[Saved data entries]

--*--

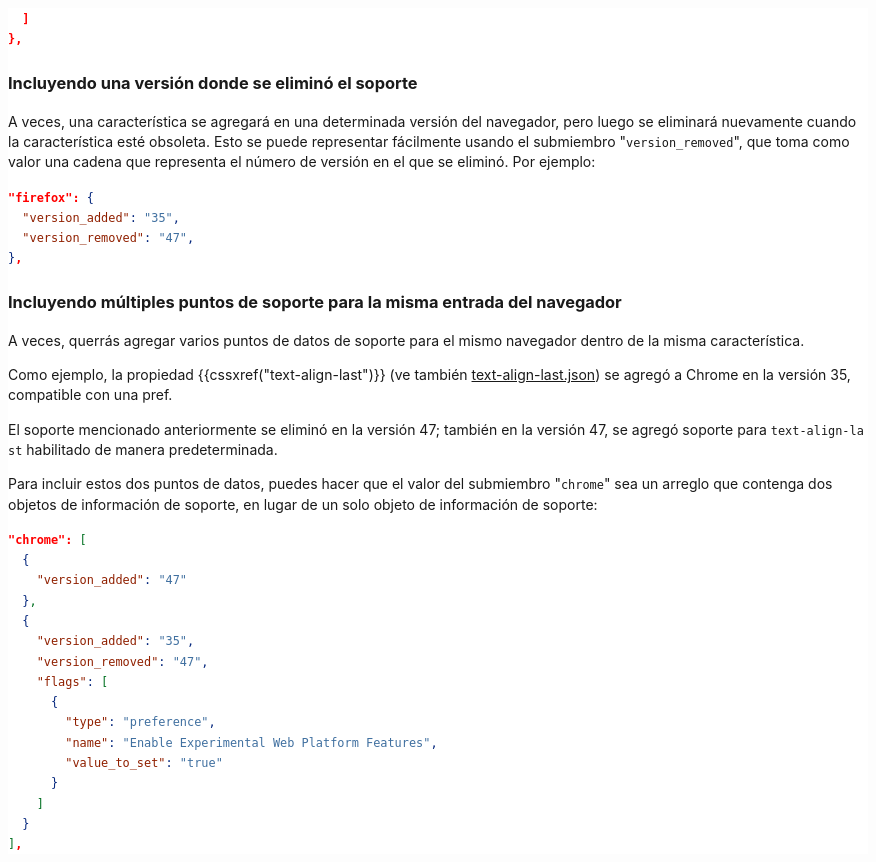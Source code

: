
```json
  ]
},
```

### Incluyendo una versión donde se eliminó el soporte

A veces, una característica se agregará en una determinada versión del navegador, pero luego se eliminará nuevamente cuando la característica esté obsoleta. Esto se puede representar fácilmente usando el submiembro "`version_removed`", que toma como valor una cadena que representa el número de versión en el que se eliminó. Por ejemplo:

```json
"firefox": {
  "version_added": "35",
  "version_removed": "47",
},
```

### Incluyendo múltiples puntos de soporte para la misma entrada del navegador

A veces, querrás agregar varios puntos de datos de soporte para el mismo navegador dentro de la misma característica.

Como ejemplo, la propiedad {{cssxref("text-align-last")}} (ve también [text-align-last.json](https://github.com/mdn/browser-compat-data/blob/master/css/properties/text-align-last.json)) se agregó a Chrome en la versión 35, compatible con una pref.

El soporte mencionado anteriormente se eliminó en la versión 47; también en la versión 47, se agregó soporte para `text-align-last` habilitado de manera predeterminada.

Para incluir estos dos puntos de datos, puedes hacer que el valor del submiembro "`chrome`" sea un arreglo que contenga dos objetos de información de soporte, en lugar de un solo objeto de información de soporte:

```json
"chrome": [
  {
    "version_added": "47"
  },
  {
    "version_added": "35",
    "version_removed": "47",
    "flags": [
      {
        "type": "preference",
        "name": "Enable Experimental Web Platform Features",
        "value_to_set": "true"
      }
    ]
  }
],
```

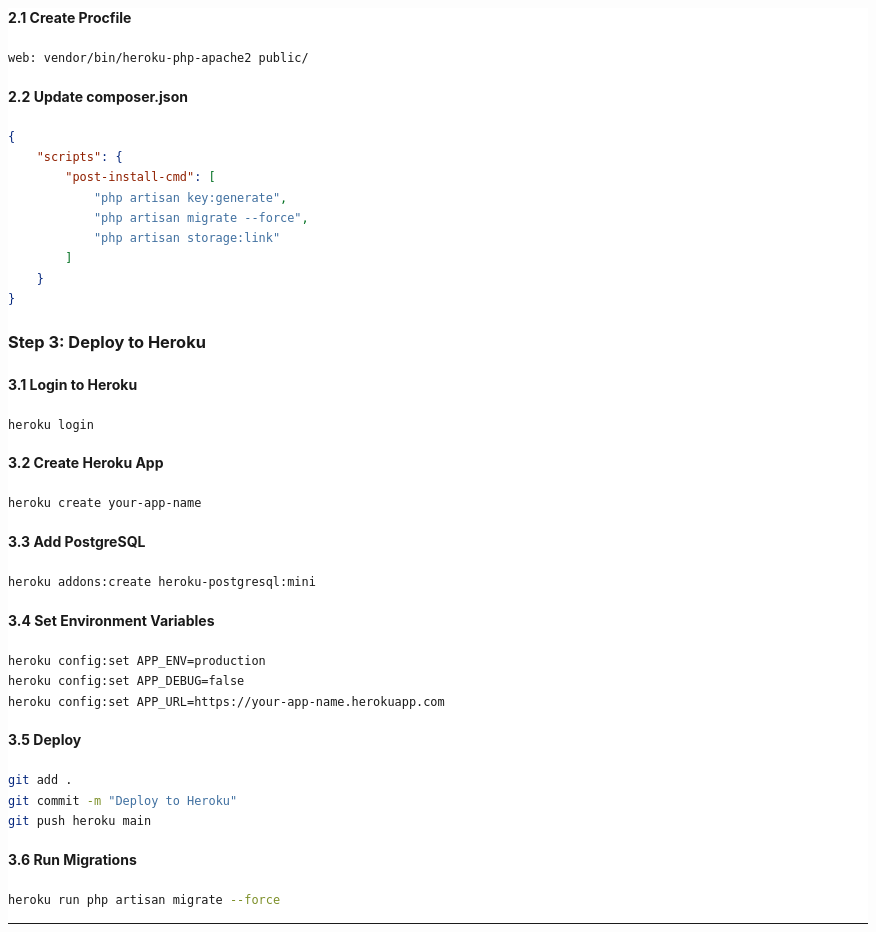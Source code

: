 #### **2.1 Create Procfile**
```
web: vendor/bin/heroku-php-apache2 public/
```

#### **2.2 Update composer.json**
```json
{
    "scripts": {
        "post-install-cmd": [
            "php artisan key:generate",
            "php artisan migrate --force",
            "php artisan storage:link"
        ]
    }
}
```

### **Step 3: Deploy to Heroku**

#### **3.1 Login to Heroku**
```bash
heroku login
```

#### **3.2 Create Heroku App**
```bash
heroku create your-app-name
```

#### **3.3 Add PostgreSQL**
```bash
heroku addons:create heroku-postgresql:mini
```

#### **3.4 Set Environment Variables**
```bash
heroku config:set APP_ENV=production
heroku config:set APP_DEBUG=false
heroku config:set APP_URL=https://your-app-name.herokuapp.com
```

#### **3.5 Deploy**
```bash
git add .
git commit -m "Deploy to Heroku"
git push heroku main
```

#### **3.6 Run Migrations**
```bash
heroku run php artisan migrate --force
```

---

--*--

Task details » A word-for-word copy of every entry, with the pictures left out, is the required answer.

Exercise result »
Source code

:
```json
  ]
},
```

### Incluyendo una versión donde se eliminó el soporte

A veces, una característica se agregará en una determinada versión del navegador, pero luego se eliminará nuevamente cuando la característica esté obsoleta. Esto se puede representar fácilmente usando el submiembro "`version_removed`", que toma como valor una cadena que representa el número de versión en el que se eliminó. Por ejemplo:

```json
"firefox": {
  "version_added": "35",
  "version_removed": "47",
},
```

### Incluyendo múltiples puntos de soporte para la misma entrada del navegador

A veces, querrás agregar varios puntos de datos de soporte para el mismo navegador dentro de la misma característica.

Como ejemplo, la propiedad {{cssxref("text-align-last")}} (ve también [text-align-last.json](https://github.com/mdn/browser-compat-data/blob/master/css/properties/text-align-last.json)) se agregó a Chrome en la versión 35, compatible con una pref.

El soporte mencionado anteriormente se eliminó en la versión 47; también en la versión 47, se agregó soporte para `text-align-last` habilitado de manera predeterminada.

Para incluir estos dos puntos de datos, puedes hacer que el valor del submiembro "`chrome`" sea un arreglo que contenga dos objetos de información de soporte, en lugar de un solo objeto de información de soporte:

```json
"chrome": [
  {
    "version_added": "47"
  },
  {
    "version_added": "35",
    "version_removed": "47",
    "flags": [
      {
        "type": "preference",
        "name": "Enable Experimental Web Platform Features",
        "value_to_set": "true"
      }
    ]
  }
],
```

Source code

: #### **2.1 Create Procfile**
```
web: vendor/bin/heroku-php-apache2 public/
```

#### **2.2 Update composer.json**
```json
{
    "scripts": {
        "post-install-cmd": [
            "php artisan key:generate",
            "php artisan migrate --force",
            "php artisan storage:link"
        ]
    }
}
```

### **Step 3: Deploy to Heroku**

#### **3.1 Login to Heroku**
```bash
heroku login
```

#### **3.2 Create Heroku App**
```bash
heroku create your-app-name
```

#### **3.3 Add PostgreSQL**
```bash
heroku addons:create heroku-postgresql:mini
```

#### **3.4 Set Environment Variables**
```bash
heroku config:set APP_ENV=production
heroku config:set APP_DEBUG=false
heroku config:set APP_URL=https://your-app-name.herokuapp.com
```

#### **3.5 Deploy**
```bash
git add .
git commit -m "Deploy to Heroku"
git push heroku main
```

#### **3.6 Run Migrations**
```bash
heroku run php artisan migrate --force
```

---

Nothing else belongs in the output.